DATA SHOWN:
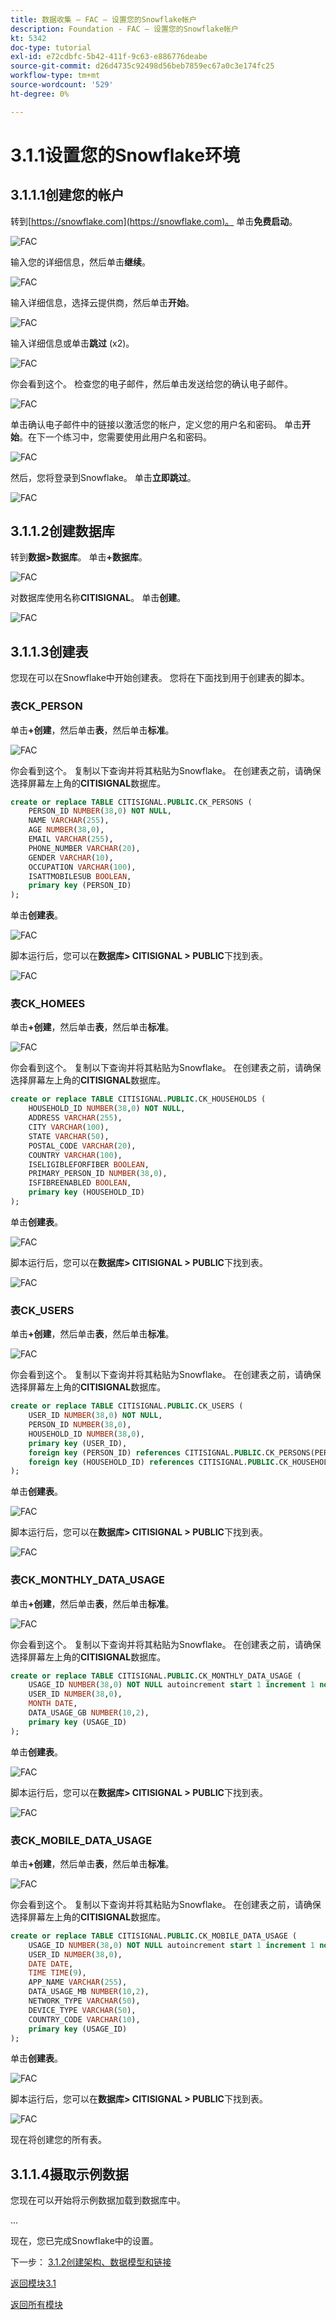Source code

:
 ```yaml
---
title: 数据收集 — FAC — 设置您的Snowflake帐户
description: Foundation - FAC — 设置您的Snowflake帐户
kt: 5342
doc-type: tutorial
exl-id: e72cdbfc-5b42-411f-9c63-e886776deabe
source-git-commit: d26d4735c92498d56beb7859ec67a0c3e174fc25
workflow-type: tm+mt
source-wordcount: '529'
ht-degree: 0%

---
```


# 3.1.1设置您的Snowflake环境

## 3.1.1.1创建您的帐户

转到[https://snowflake.com](https://snowflake.com)。 单击&#x200B;**免费启动**。

![FAC](./images/sf1.png)

输入您的详细信息，然后单击&#x200B;**继续**。

![FAC](./images/sf2.png)

输入详细信息，选择云提供商，然后单击&#x200B;**开始**。

![FAC](./images/sf3.png)

输入详细信息或单击&#x200B;**跳过** (x2)。

![FAC](./images/sf4.png)

你会看到这个。 检查您的电子邮件，然后单击发送给您的确认电子邮件。

![FAC](./images/sf5.png)

单击确认电子邮件中的链接以激活您的帐户，定义您的用户名和密码。 单击&#x200B;**开始**。在下一个练习中，您需要使用此用户名和密码。

![FAC](./images/sf6.png)

然后，您将登录到Snowflake。 单击&#x200B;**立即跳过**。

![FAC](./images/sf7.png)

## 3.1.1.2创建数据库

转到&#x200B;**数据>数据库**。 单击&#x200B;**+数据库**。

![FAC](./images/db1.png)

对数据库使用名称&#x200B;**CITISIGNAL**。 单击&#x200B;**创建**。

![FAC](./images/db2.png)

## 3.1.1.3创建表

您现在可以在Snowflake中开始创建表。 您将在下面找到用于创建表的脚本。

### 表CK_PERSON

单击&#x200B;**+创建**，然后单击&#x200B;**表**，然后单击&#x200B;**标准**。

![FAC](./images/tb1.png)

你会看到这个。 复制以下查询并将其粘贴为Snowflake。 在创建表之前，请确保选择屏幕左上角的&#x200B;**CITISIGNAL**&#x200B;数据库。

```sql
create or replace TABLE CITISIGNAL.PUBLIC.CK_PERSONS (
	PERSON_ID NUMBER(38,0) NOT NULL,
	NAME VARCHAR(255),
	AGE NUMBER(38,0),
	EMAIL VARCHAR(255),
	PHONE_NUMBER VARCHAR(20),
	GENDER VARCHAR(10),
	OCCUPATION VARCHAR(100),
	ISATTMOBILESUB BOOLEAN,
	primary key (PERSON_ID)
);
```

单击&#x200B;**创建表**。

![FAC](./images/tb2.png)

脚本运行后，您可以在&#x200B;**数据库> CITISIGNAL > PUBLIC**&#x200B;下找到表。

![FAC](./images/tb3.png)

### 表CK_HOMEES

单击&#x200B;**+创建**，然后单击&#x200B;**表**，然后单击&#x200B;**标准**。

![FAC](./images/tb1.png)

你会看到这个。 复制以下查询并将其粘贴为Snowflake。 在创建表之前，请确保选择屏幕左上角的&#x200B;**CITISIGNAL**&#x200B;数据库。

```sql
create or replace TABLE CITISIGNAL.PUBLIC.CK_HOUSEHOLDS (
	HOUSEHOLD_ID NUMBER(38,0) NOT NULL,
	ADDRESS VARCHAR(255),
	CITY VARCHAR(100),
	STATE VARCHAR(50),
	POSTAL_CODE VARCHAR(20),
	COUNTRY VARCHAR(100),
	ISELIGIBLEFORFIBER BOOLEAN,
	PRIMARY_PERSON_ID NUMBER(38,0),
	ISFIBREENABLED BOOLEAN,
	primary key (HOUSEHOLD_ID)
);
```

单击&#x200B;**创建表**。

![FAC](./images/tb4.png)

脚本运行后，您可以在&#x200B;**数据库> CITISIGNAL > PUBLIC**&#x200B;下找到表。

![FAC](./images/tb5.png)

### 表CK_USERS

单击&#x200B;**+创建**，然后单击&#x200B;**表**，然后单击&#x200B;**标准**。

![FAC](./images/tb1.png)

你会看到这个。 复制以下查询并将其粘贴为Snowflake。 在创建表之前，请确保选择屏幕左上角的&#x200B;**CITISIGNAL**&#x200B;数据库。

```sql
create or replace TABLE CITISIGNAL.PUBLIC.CK_USERS (
	USER_ID NUMBER(38,0) NOT NULL,
	PERSON_ID NUMBER(38,0),
	HOUSEHOLD_ID NUMBER(38,0),
	primary key (USER_ID),
	foreign key (PERSON_ID) references CITISIGNAL.PUBLIC.CK_PERSONS(PERSON_ID),
	foreign key (HOUSEHOLD_ID) references CITISIGNAL.PUBLIC.CK_HOUSEHOLDS(HOUSEHOLD_ID)
);
```

单击&#x200B;**创建表**。

![FAC](./images/tb6.png)

脚本运行后，您可以在&#x200B;**数据库> CITISIGNAL > PUBLIC**&#x200B;下找到表。

![FAC](./images/tb7.png)

### 表CK_MONTHLY_DATA_USAGE

单击&#x200B;**+创建**，然后单击&#x200B;**表**，然后单击&#x200B;**标准**。

![FAC](./images/tb1.png)

你会看到这个。 复制以下查询并将其粘贴为Snowflake。 在创建表之前，请确保选择屏幕左上角的&#x200B;**CITISIGNAL**&#x200B;数据库。

```sql
create or replace TABLE CITISIGNAL.PUBLIC.CK_MONTHLY_DATA_USAGE (
	USAGE_ID NUMBER(38,0) NOT NULL autoincrement start 1 increment 1 noorder,
	USER_ID NUMBER(38,0),
	MONTH DATE,
	DATA_USAGE_GB NUMBER(10,2),
	primary key (USAGE_ID)
);
```

单击&#x200B;**创建表**。

![FAC](./images/tb8.png)

脚本运行后，您可以在&#x200B;**数据库> CITISIGNAL > PUBLIC**&#x200B;下找到表。

![FAC](./images/tb9.png)

### 表CK_MOBILE_DATA_USAGE

单击&#x200B;**+创建**，然后单击&#x200B;**表**，然后单击&#x200B;**标准**。

![FAC](./images/tb1.png)

你会看到这个。 复制以下查询并将其粘贴为Snowflake。 在创建表之前，请确保选择屏幕左上角的&#x200B;**CITISIGNAL**&#x200B;数据库。


```sql
create or replace TABLE CITISIGNAL.PUBLIC.CK_MOBILE_DATA_USAGE (
	USAGE_ID NUMBER(38,0) NOT NULL autoincrement start 1 increment 1 noorder,
	USER_ID NUMBER(38,0),
	DATE DATE,
	TIME TIME(9),
	APP_NAME VARCHAR(255),
	DATA_USAGE_MB NUMBER(10,2),
	NETWORK_TYPE VARCHAR(50),
	DEVICE_TYPE VARCHAR(50),
	COUNTRY_CODE VARCHAR(10),
	primary key (USAGE_ID)
);
```

单击&#x200B;**创建表**。

![FAC](./images/tb10.png)

脚本运行后，您可以在&#x200B;**数据库> CITISIGNAL > PUBLIC**&#x200B;下找到表。

![FAC](./images/tb11.png)

现在将创建您的所有表。


## 3.1.1.4摄取示例数据

您现在可以开始将示例数据加载到数据库中。

...

现在，您已完成Snowflake中的设置。


下一步： [3.1.2创建架构、数据模型和链接](./ex2.md)

[返回模块3.1](./fac.md)

[返回所有模块](../../../overview.md)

ASSIGNED TASK:
Only the lines from the beginning of the listing up to and including the line with "# 3.1.1设置您的Snowflake环境" should appear in the reply, copied word for word and free of pictures.

TASK OUTPUT:
Source code

:
 ```yaml
---
title: 数据收集 — FAC — 设置您的Snowflake帐户
description: Foundation - FAC — 设置您的Snowflake帐户
kt: 5342
doc-type: tutorial
exl-id: e72cdbfc-5b42-411f-9c63-e886776deabe
source-git-commit: d26d4735c92498d56beb7859ec67a0c3e174fc25
workflow-type: tm+mt
source-wordcount: '529'
ht-degree: 0%

---
```


# 3.1.1设置您的Snowflake环境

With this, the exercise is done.